» Activity: If a line of the data below contains the string "PlayerRushing", copy it into your answer.

<<<<

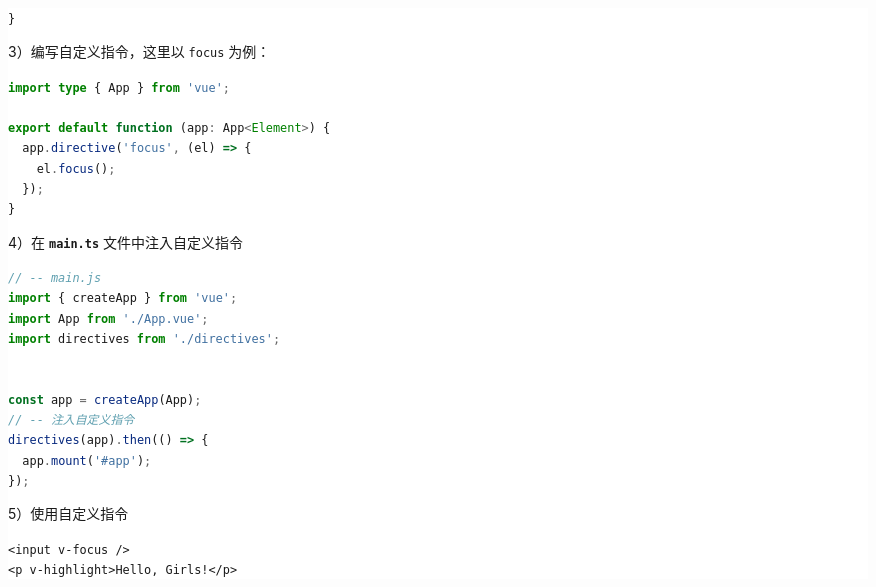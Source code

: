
 ```typescript
}
```

3）编写自定义指令，这里以 `focus` 为例：

```typescript
import type { App } from 'vue';

export default function (app: App<Element>) {
  app.directive('focus', (el) => {
    el.focus();
  });
}
```

4）在 **`main.ts`** 文件中注入自定义指令

```typescript
// -- main.js
import { createApp } from 'vue';
import App from './App.vue';
import directives from './directives';


const app = createApp(App);
// -- 注入自定义指令
directives(app).then(() => {
  app.mount('#app');
});
```

5）使用自定义指令

```vue
<input v-focus />
<p v-highlight>Hello, Girls!</p>
```

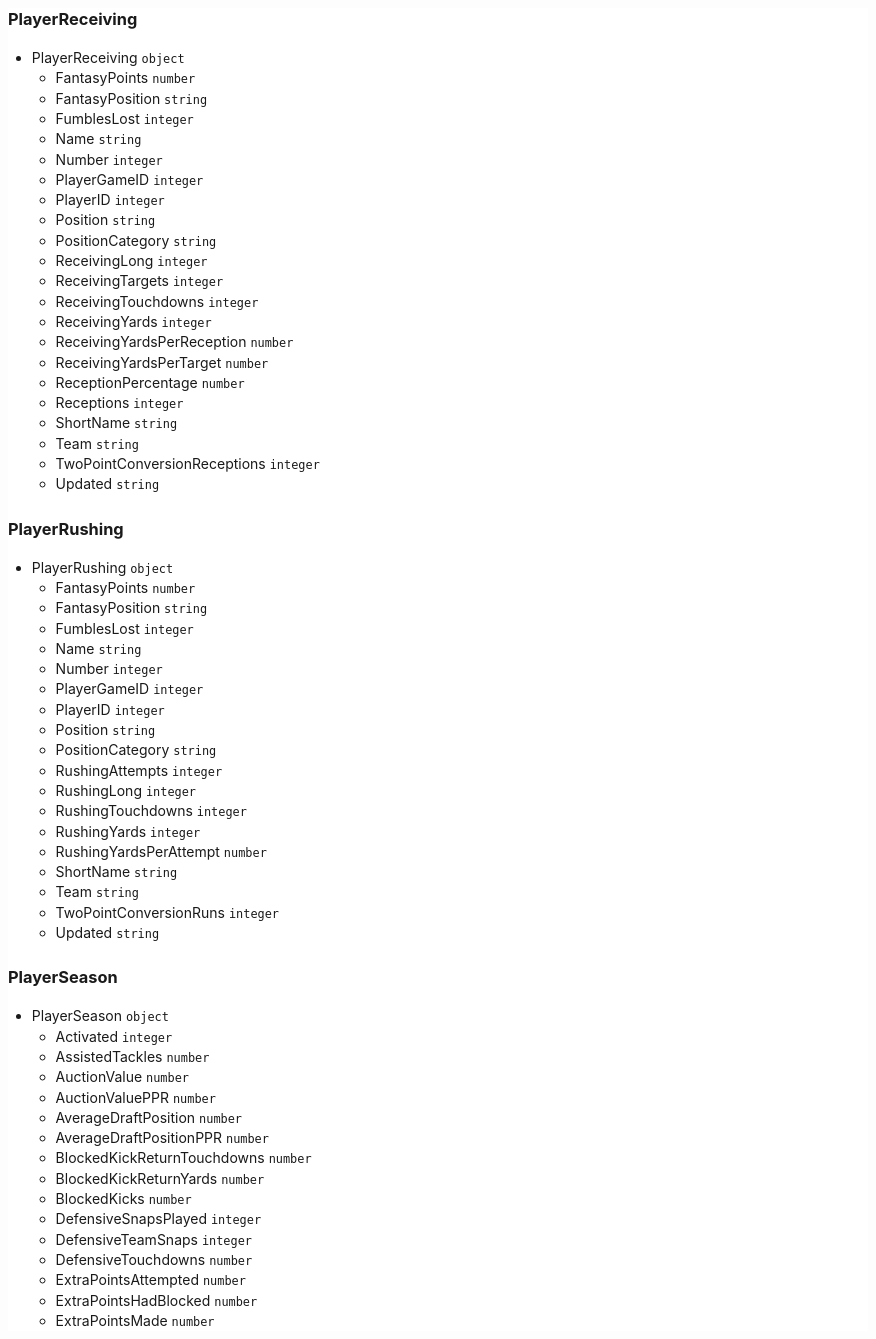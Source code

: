 ### PlayerReceiving
* PlayerReceiving `object`
  * FantasyPoints `number`
  * FantasyPosition `string`
  * FumblesLost `integer`
  * Name `string`
  * Number `integer`
  * PlayerGameID `integer`
  * PlayerID `integer`
  * Position `string`
  * PositionCategory `string`
  * ReceivingLong `integer`
  * ReceivingTargets `integer`
  * ReceivingTouchdowns `integer`
  * ReceivingYards `integer`
  * ReceivingYardsPerReception `number`
  * ReceivingYardsPerTarget `number`
  * ReceptionPercentage `number`
  * Receptions `integer`
  * ShortName `string`
  * Team `string`
  * TwoPointConversionReceptions `integer`
  * Updated `string`

### PlayerRushing
* PlayerRushing `object`
  * FantasyPoints `number`
  * FantasyPosition `string`
  * FumblesLost `integer`
  * Name `string`
  * Number `integer`
  * PlayerGameID `integer`
  * PlayerID `integer`
  * Position `string`
  * PositionCategory `string`
  * RushingAttempts `integer`
  * RushingLong `integer`
  * RushingTouchdowns `integer`
  * RushingYards `integer`
  * RushingYardsPerAttempt `number`
  * ShortName `string`
  * Team `string`
  * TwoPointConversionRuns `integer`
  * Updated `string`

### PlayerSeason
* PlayerSeason `object`
  * Activated `integer`
  * AssistedTackles `number`
  * AuctionValue `number`
  * AuctionValuePPR `number`
  * AverageDraftPosition `number`
  * AverageDraftPositionPPR `number`
  * BlockedKickReturnTouchdowns `number`
  * BlockedKickReturnYards `number`
  * BlockedKicks `number`
  * DefensiveSnapsPlayed `integer`
  * DefensiveTeamSnaps `integer`
  * DefensiveTouchdowns `number`
  * ExtraPointsAttempted `number`
  * ExtraPointsHadBlocked `number`
  * ExtraPointsMade `number`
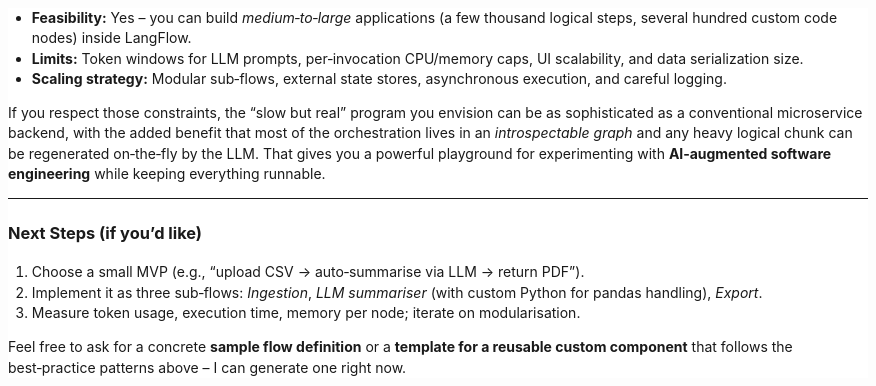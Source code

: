 - **Feasibility:** Yes – you can build *medium‑to‑large* applications (a few thousand logical steps, several hundred custom code nodes) inside LangFlow.
- **Limits:** Token windows for LLM prompts, per‑invocation CPU/memory caps, UI scalability, and data serialization size.
- **Scaling strategy:** Modular sub‑flows, external state stores, asynchronous execution, and careful logging.

If you respect those constraints, the “slow but real” program you envision can be as sophisticated as a conventional microservice backend, with the added benefit that most of the orchestration lives in an *introspectable graph* and any heavy logical chunk can be regenerated on‑the‑fly by the LLM. That gives you a powerful playground for experimenting with **AI‑augmented software engineering** while keeping everything runnable.

---

### Next Steps (if you’d like)

1. Choose a small MVP (e.g., “upload CSV → auto‑summarise via LLM → return PDF”).  
2. Implement it as three sub‑flows: *Ingestion*, *LLM summariser* (with custom Python for pandas handling), *Export*.  
3. Measure token usage, execution time, memory per node; iterate on modularisation.

Feel free to ask for a concrete **sample flow definition** or a **template for a reusable custom component** that follows the best‑practice patterns above – I can generate one right now.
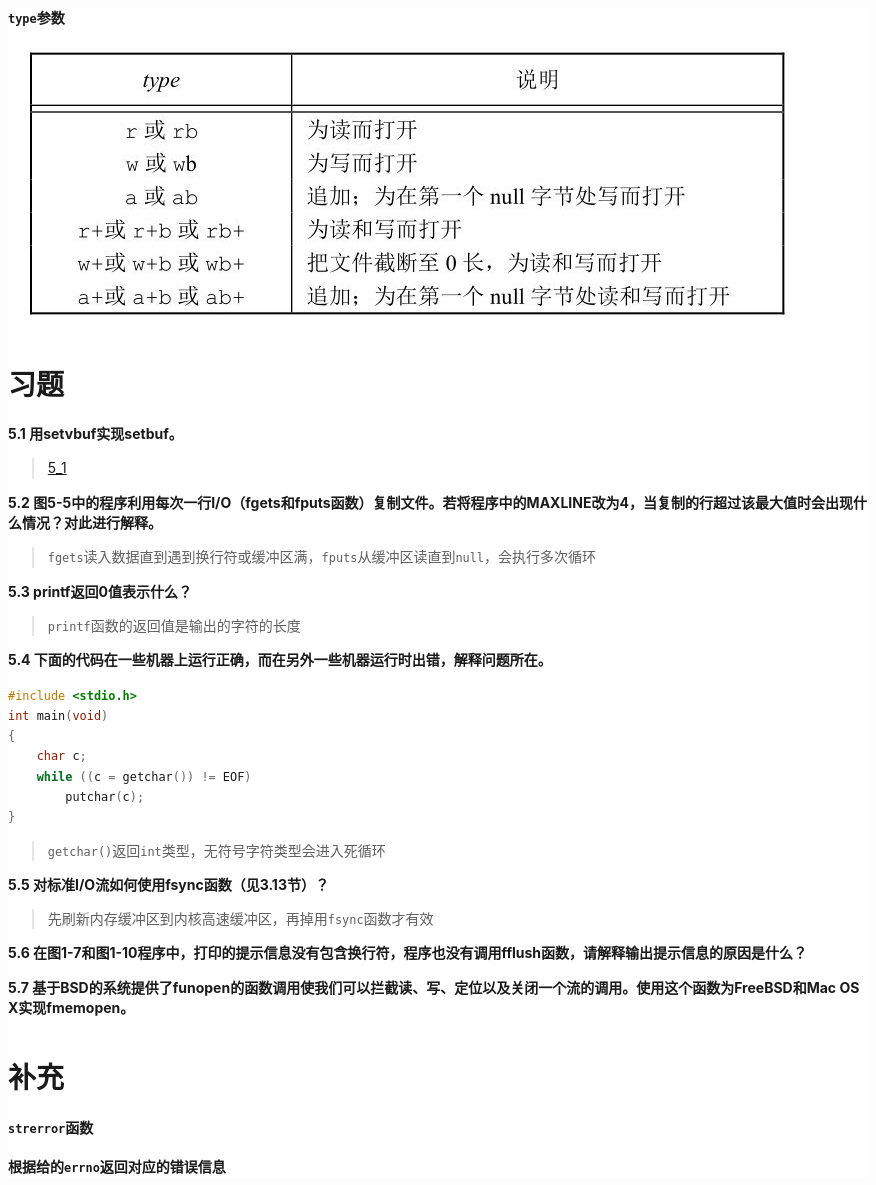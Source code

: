 **`type`参数**

![type](./mem.png)


# 习题

**5.1 用setvbuf实现setbuf。**

> [5_1](./5_1.c)

**5.2 图5-5中的程序利用每次一行I/O（fgets和fputs函数）复制文件。若将程序中的MAXLINE改为4，当复制的行超过该最大值时会出现什么情况？对此进行解释。**

> `fgets`读入数据直到遇到换行符或缓冲区满，`fputs`从缓冲区读直到`null`，会执行多次循环

**5.3 printf返回0值表示什么？**

> `printf`函数的返回值是输出的字符的长度

**5.4 下面的代码在一些机器上运行正确，而在另外一些机器运行时出错，解释问题所在。**
```c
#include <stdio.h>
int main(void)
{
    char c;
    while ((c = getchar()) != EOF)
        putchar(c);
}
```
> `getchar()`返回`int`类型，无符号字符类型会进入死循环

**5.5 对标准I/O流如何使用fsync函数（见3.13节）？**

> 先刷新内存缓冲区到内核高速缓冲区，再掉用`fsync`函数才有效

**5.6 在图1-7和图1-10程序中，打印的提示信息没有包含换行符，程序也没有调用fflush函数，请解释输出提示信息的原因是什么？**

**5.7 基于BSD的系统提供了funopen的函数调用使我们可以拦截读、写、定位以及关闭一个流的调用。使用这个函数为FreeBSD和Mac OS X实现fmemopen。**


# 补充

#### `strerror`函数

**根据给的`errno`返回对应的错误信息**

>>>>

» Solution to this exercise:
### PlayerRushing
* PlayerRushing `object`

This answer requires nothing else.